Larry Osterman's WebLog

Confessions of an Old Fogey
Blog - Title

WFP is my new best friend

WFP is my new best friend

  • Comments 31
I've mentioned our computer setup a couple of times before - Valorie's got her laptop, Daniel, Sharron and I each have our own desktop computers, and there are a couple of other machines floating around the house.  Since the kids machines don't have internet access, we've got a dedicated machine sitting in our kitchen whose sole purpose is to let the kids get their email and surf the net.  The theory is that if they're surfing in the kitchen, it's unlikely they'll go to bad places on the net.

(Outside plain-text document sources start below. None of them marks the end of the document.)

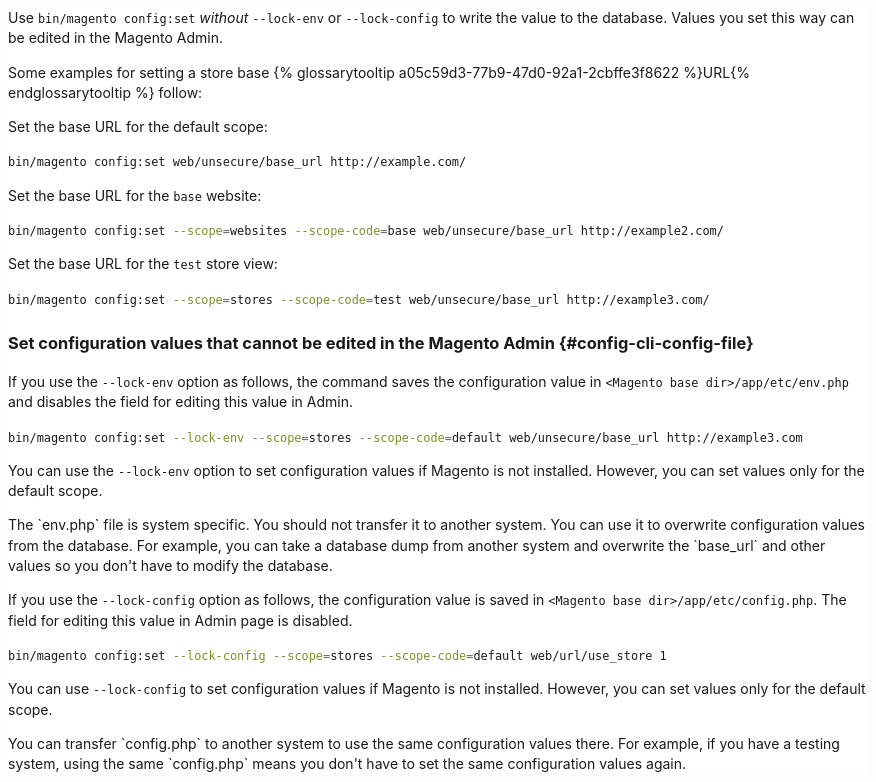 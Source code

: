 Use `bin/magento config:set` _without_ `--lock-env` or `--lock-config` to write the value to the database. Values you set this way can be edited in the Magento Admin.

Some examples for setting a store base {% glossarytooltip a05c59d3-77b9-47d0-92a1-2cbffe3f8622 %}URL{% endglossarytooltip %} follow:

Set the base URL for the default scope:

``` bash
bin/magento config:set web/unsecure/base_url http://example.com/
```

Set the base URL for the `base` website:

``` bash
bin/magento config:set --scope=websites --scope-code=base web/unsecure/base_url http://example2.com/
```

Set the base URL for the `test` store view:

``` bash
bin/magento config:set --scope=stores --scope-code=test web/unsecure/base_url http://example3.com/
```

### Set configuration values that cannot be edited in the Magento Admin {#config-cli-config-file}

If you use the `--lock-env`  option as follows, the command saves the configuration value in `<Magento base dir>/app/etc/env.php` and disables the field for editing this value in Admin.

``` bash
bin/magento config:set --lock-env --scope=stores --scope-code=default web/unsecure/base_url http://example3.com
```

You can use the `--lock-env` option to set configuration values if Magento is not installed. However, you can set values only for the default scope.

<div class="bs-callout bs-callout-info" id="info" markdown="1">
The `env.php` file is system specific. You should not transfer it to another system. You can use it to overwrite configuration values from the database. For example, you can take a database dump from another system and overwrite the `base_url` and other values so you don't have to modify the database.
</div>

If you use the `--lock-config` option as follows, the configuration value is saved in `<Magento base dir>/app/etc/config.php`. The field for editing this value in Admin page is disabled.

``` bash
bin/magento config:set --lock-config --scope=stores --scope-code=default web/url/use_store 1
```

You can use `--lock-config` to set configuration values if Magento is not installed. However, you can set values only for the default scope.

<div class="bs-callout bs-callout-info" id="info" markdown="1">
You can transfer `config.php` to another system to use the same configuration values there. For example, if you have a testing system, using the same `config.php` means you don't have to set the same configuration values again.
</div>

It also means we can easily allow them to run as non admins when they surf but be admins on their machines (which is necessary for some of the games they play).

Ok, enough background.  Yesterday night, I was surfing the web from the kitchen machine, and I noticed that the menu bar on IE had disappeared.  Not only that, but I couldn't right click on any of the toolbars to enable or disable them.  All the IE settings looked reasonable, IE wasn't running in full screen mode, it was just wierd.

Other than this one small behavior (no menus in either IE or other HTML applications (like the user manager and other control panel applets), the machine was working perfectly.  The behavior for HTAs was wierd - there was a windows logo in the middle of the window where the menu bar should be, but that was it.

I ran an anti-spyware and virus scan and found nothing. I went to the KB to see if I could find any reason for this happening, but found nothing.

I even tried starting a chat session with PSS but it never succeeded in connecting.

I must have spent about 2 hours trying to figure out what was wrong.

The first inkling of what was actually wrong was when Daniel asked me to get up so he could read his email - he got this weird message about "Outlook Express could not be started because MSOE.DLL could not be initialized".  That was somewhat helpful, and I went to the KB to look it up.  The KB had lots of examples of this for Win98, but not for XP SP2.  So still no luck.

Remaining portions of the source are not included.